My knowledge of this started with seeing Ric Birch producing the Opening and Closing Ceremonies of the Los Angeles Olympics in 1984 – forty years ago. It was so good to see an Australian producing the biggest event in the world.
Following the Sydney Olympics – which were exceptionally well organised – a large number of the Australian event people and businesses who worked on them went on to play key roles on other Olympic Games and major events all around the world and many still do to this day.
They are world leaders in event strategy, ceremonies, sports presentation, torch relays, infrastructure, logistics, transport, broadcast audio, cleaning, rigging and so many other areas.
It is truly impressive what they have all achieved and continue to do.
Yet the Victorian parliamentary inquiry has shown that when the Victoria government first started to pursue the Commonwealth Games in 2021 they didn’t bring together a taskforce of some of Australia’s most experienced Games professionals to lead the effort. Instead it was led by bureaucrats from the Department of Jobs, Precincts and Regions as well as the Department of Health with little real operational event experience – let alone Commonwealth Games or Olympics experience.
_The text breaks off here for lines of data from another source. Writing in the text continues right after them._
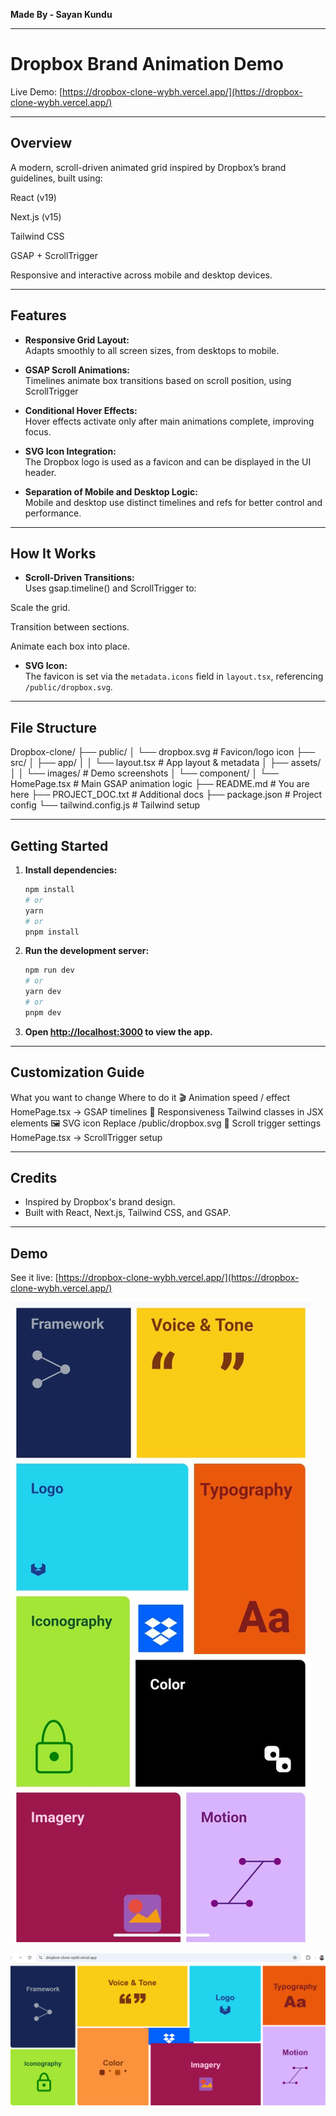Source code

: **Made By - Sayan Kundu**

---

# Dropbox Brand Animation Demo

Live Demo: [https://dropbox-clone-wybh.vercel.app/](https://dropbox-clone-wybh.vercel.app/)

---

## Overview

A modern, scroll-driven animated grid inspired by Dropbox’s brand guidelines, built using:

React (v19)

Next.js (v15)

Tailwind CSS

GSAP + ScrollTrigger

Responsive and interactive across mobile and desktop devices.

---

## Features

- **Responsive Grid Layout:**  
Adapts smoothly to all screen sizes, from desktops to mobile.

- **GSAP Scroll Animations:**  
  Timelines animate box transitions based on scroll position, using ScrollTrigger

- **Conditional Hover Effects:**  
  Hover effects activate only after main animations complete, improving focus.

- **SVG Icon Integration:**  
  The Dropbox logo is used as a favicon and can be displayed in the UI header.

- **Separation of Mobile and Desktop Logic:**  
  Mobile and desktop use distinct timelines and refs for better control and performance.

---

## How It Works

- **Scroll-Driven Transitions:**  
 Uses gsap.timeline() and ScrollTrigger to:

Scale the grid.

Transition between sections.

Animate each box into place.

- **SVG Icon:**  
  The favicon is set via the `metadata.icons` field in `layout.tsx`, referencing `/public/dropbox.svg`.

---

## File Structure

Dropbox-clone/
├── public/
│   └── dropbox.svg         # Favicon/logo icon
├── src/
│   ├── app/
│   │   └── layout.tsx      # App layout & metadata
│   ├── assets/
│   │   └── images/         # Demo screenshots
│   └── component/
│       └── HomePage.tsx    # Main GSAP animation logic
├── README.md               # You are here
├── PROJECT_DOC.txt         # Additional docs
├── package.json            # Project config
└── tailwind.config.js      # Tailwind setup


---

## Getting Started

1. **Install dependencies:**
   ```bash
   npm install
   # or
   yarn
   # or
   pnpm install
   ```

2. **Run the development server:**
   ```bash
   npm run dev
   # or
   yarn dev
   # or
   pnpm dev
   ```

3. **Open [http://localhost:3000](http://localhost:3000) to view the app.**

---

## Customization Guide

What you want to change	Where to do it
🎬 Animation speed / effect	HomePage.tsx → GSAP timelines
📱 Responsiveness	Tailwind classes in JSX elements
🖼️ SVG icon	Replace /public/dropbox.svg
🧭 Scroll trigger settings	HomePage.tsx → ScrollTrigger setup

---

## Credits

- Inspired by Dropbox's brand design.
- Built with React, Next.js, Tailwind CSS, and GSAP.

---

## Demo

See it live: [https://dropbox-clone-wybh.vercel.app/](https://dropbox-clone-wybh.vercel.app/)

![Mobile Demo](src/assets/images/image-2.jpg)

![Desktop Demo](src/assets/images/image-1.png)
They went on what could best be described as a boys own adventure – unencumbered by knowledge or experience – to try to organise one of the largest events our country had seen.
(And yes, people outside the Event Industry think organising events is easy.)
The result was they couldn’t even get a proper business case together for the Commonwealth Games and it quickly ended in tears. A complete debacle.
This was in very stark contrast to 2006, when Melbourne set a new standard for the Commonwealth Games with what was considered to be the best Commonwealth Games to date.
Australia is a country with so many brilliant athletes as we are again seeing in Paris – punching well above our weight. But Australia is also lucky to have some of the very best event people in the world – including those working in Paris at the moment. Again, punching well above our weight.
Its high time to finally recognise and acknowledge – and understand – the many brilliant Australian event people who work on major events around the world, and their extraordinary achievements.
But it is the nature of event people to just quietly get on and do extraordinary things without fuss or fanfare. Hence most of them are not widely known.
It’s also high time to actually utilise them. That’s certainly the lesson for Victoria and for Brisbane 2032.